• Exercise instructions
Your answer should be every line below that includes the word "尽管出彩的地方不多".

Extracted data entries
☆ ☆ ☆ ☆ ☆
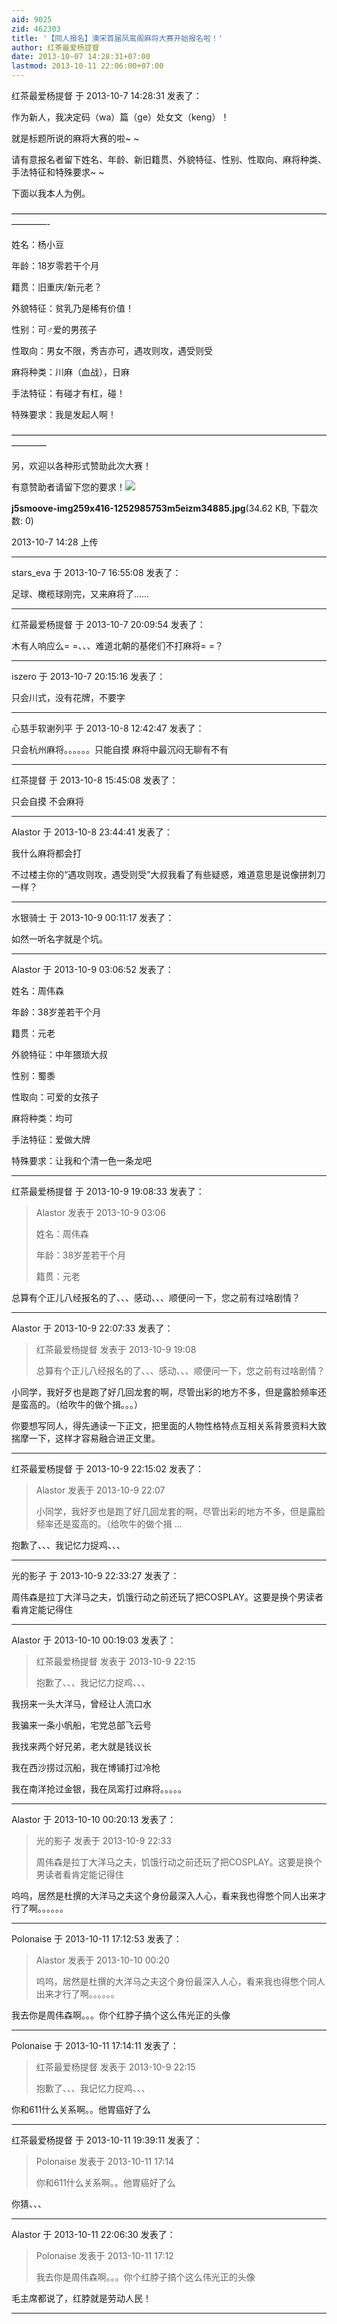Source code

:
 ```yaml
---
aid: 9025
zid: 462303
title: '【同人报名】澳宋首届凤鸾阁麻将大赛开始报名啦！'
author: 红茶最爱杨提督
date: 2013-10-07 14:28:31+07:00
lastmod: 2013-10-11 22:06:00+07:00
---
```


红茶最爱杨提督 于 2013-10-7 14:28:31 发表了：

作为新人，我决定码（wa）篇（ge）处女文（keng）！

就是标题所说的麻将大赛的啦~ ~

请有意报名者留下姓名、年龄、新旧籍贯、外貌特征、性别、性取向、麻将种类、手法特征和特殊要求~ ~

下面以我本人为例。

————————————————————————————————————————-

姓名：杨小豆

年龄：18岁零若干个月

籍贯：旧重庆/新元老？

外貌特征：贫乳乃是稀有价值！

性别：可♂爱的男孩子

性取向：男女不限，秀吉亦可，遇攻则攻，遇受则受

麻将种类：川麻（血战），日麻

手法特征：有碰才有杠，碰！

特殊要求：我是发起人啊！

————————————————————————————————————————

另，欢迎以各种形式赞助此次大赛！

有意赞助者请留下您的要求！![](https://mirrors.tuna.tsinghua.edu.cn/osdn/lgqm/72877/142812ogydbuogdwdu72fp.jpg)



**j5smoove-img259x416-1252985753m5eizm34885.jpg**(34.62 KB, 下载次数: 0)



2013-10-7 14:28 上传

---------

stars_eva 于 2013-10-7 16:55:08 发表了：

足球、橄榄球刚完，又来麻将了……

---------

红茶最爱杨提督 于 2013-10-7 20:09:54 发表了：

木有人响应么= =、、、难道北朝的基佬们不打麻将= =？

---------

iszero 于 2013-10-7 20:15:16 发表了：

只会川式，没有花牌，不要字

---------

心慈手软谢列平 于 2013-10-8 12:42:47 发表了：

只会杭州麻将。。。。。。只能自摸 麻将中最沉闷无聊有不有

---------

红茶提督 于 2013-10-8 15:45:08 发表了：

只会自摸 不会麻将

---------

Alastor 于 2013-10-8 23:44:41 发表了：

我什么麻将都会打

不过楼主你的“遇攻则攻，遇受则受”大叔我看了有些疑惑，难道意思是说像拼刺刀一样？

---------

水银骑士 于 2013-10-9 00:11:17 发表了：

如然一听名字就是个坑。

---------

Alastor 于 2013-10-9 03:06:52 发表了：

姓名：周伟森

年龄：38岁差若干个月

籍贯：元老

外貌特征：中年猥琐大叔

性别：蜀黍

性取向：可爱的女孩子

麻将种类：均可

手法特征：爱做大牌

特殊要求：让我和个清一色一条龙吧

---------

红茶最爱杨提督 于 2013-10-9 19:08:33 发表了：

> Alastor 发表于 2013-10-9 03:06
> 
> 姓名：周伟森
> 
> 年龄：38岁差若干个月
> 
> 籍贯：元老



总算有个正儿八经报名的了、、、感动、、、顺便问一下，您之前有过啥剧情？

---------

Alastor 于 2013-10-9 22:07:33 发表了：

> 红茶最爱杨提督 发表于 2013-10-9 19:08
> 
> 总算有个正儿八经报名的了、、、感动、、、顺便问一下，您之前有过啥剧情？



小同学，我好歹也是跑了好几回龙套的啊，尽管出彩的地方不多，但是露脸频率还是蛮高的。（给吹牛的做个揖。。。）

你要想写同人，得先通读一下正文，把里面的人物性格特点互相关系背景资料大致揣摩一下，这样才容易融合进正文里。

---------

红茶最爱杨提督 于 2013-10-9 22:15:02 发表了：

> Alastor 发表于 2013-10-9 22:07
> 
> 小同学，我好歹也是跑了好几回龙套的啊，尽管出彩的地方不多，但是露脸频率还是蛮高的。（给吹牛的做个揖 ...



抱歉了、、、我记忆力捉鸡、、、

---------

光的影子 于 2013-10-9 22:33:27 发表了：

周伟森是拉丁大洋马之夫，饥饿行动之前还玩了把COSPLAY。这要是换个男读者看肯定能记得住

---------

Alastor 于 2013-10-10 00:19:03 发表了：

> 红茶最爱杨提督 发表于 2013-10-9 22:15
> 
> 抱歉了、、、我记忆力捉鸡、、、



我拐来一头大洋马，曾经让人流口水

我骗来一条小帆船，宅党总部飞云号

我找来两个好兄弟，老大就是钱议长

我在西沙捞过沉船，我在博铺打过冷枪

我在南洋抢过金银，我在凤鸾打过麻将。。。。。

---------

Alastor 于 2013-10-10 00:20:13 发表了：

> 光的影子 发表于 2013-10-9 22:33
> 
> 周伟森是拉丁大洋马之夫，饥饿行动之前还玩了把COSPLAY。这要是换个男读者看肯定能记得住



呜呜，居然是杜撰的大洋马之夫这个身份最深入人心，看来我也得憋个同人出来才行了啊。。。。。。

---------

Polonaise 于 2013-10-11 17:12:53 发表了：

> Alastor 发表于 2013-10-10 00:20
> 
> 呜呜，居然是杜撰的大洋马之夫这个身份最深入人心，看来我也得憋个同人出来才行了啊。。。。。。



我去你是周伟森啊。。。你个红脖子搞个这么伟光正的头像

---------

Polonaise 于 2013-10-11 17:14:11 发表了：

> 红茶最爱杨提督 发表于 2013-10-9 22:15
> 
> 抱歉了、、、我记忆力捉鸡、、、



你和611什么关系啊。。他胃癌好了么

---------

红茶最爱杨提督 于 2013-10-11 19:39:11 发表了：

> Polonaise 发表于 2013-10-11 17:14
> 
> 你和611什么关系啊。。他胃癌好了么



你猜、、、

---------

Alastor 于 2013-10-11 22:06:30 发表了：

> Polonaise 发表于 2013-10-11 17:12
> 
> 我去你是周伟森啊。。。你个红脖子搞个这么伟光正的头像



毛主席都说了，红脖就是劳动人民！

---------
☆ ☆ ☆ ☆ ☆
• Answer space
小同学，我好歹也是跑了好几回龙套的啊，尽管出彩的地方不多，但是露脸频率还是蛮高的。（给吹牛的做个揖。。。）
> 小同学，我好歹也是跑了好几回龙套的啊，尽管出彩的地方不多，但是露脸频率还是蛮高的。（给吹牛的做个揖 ...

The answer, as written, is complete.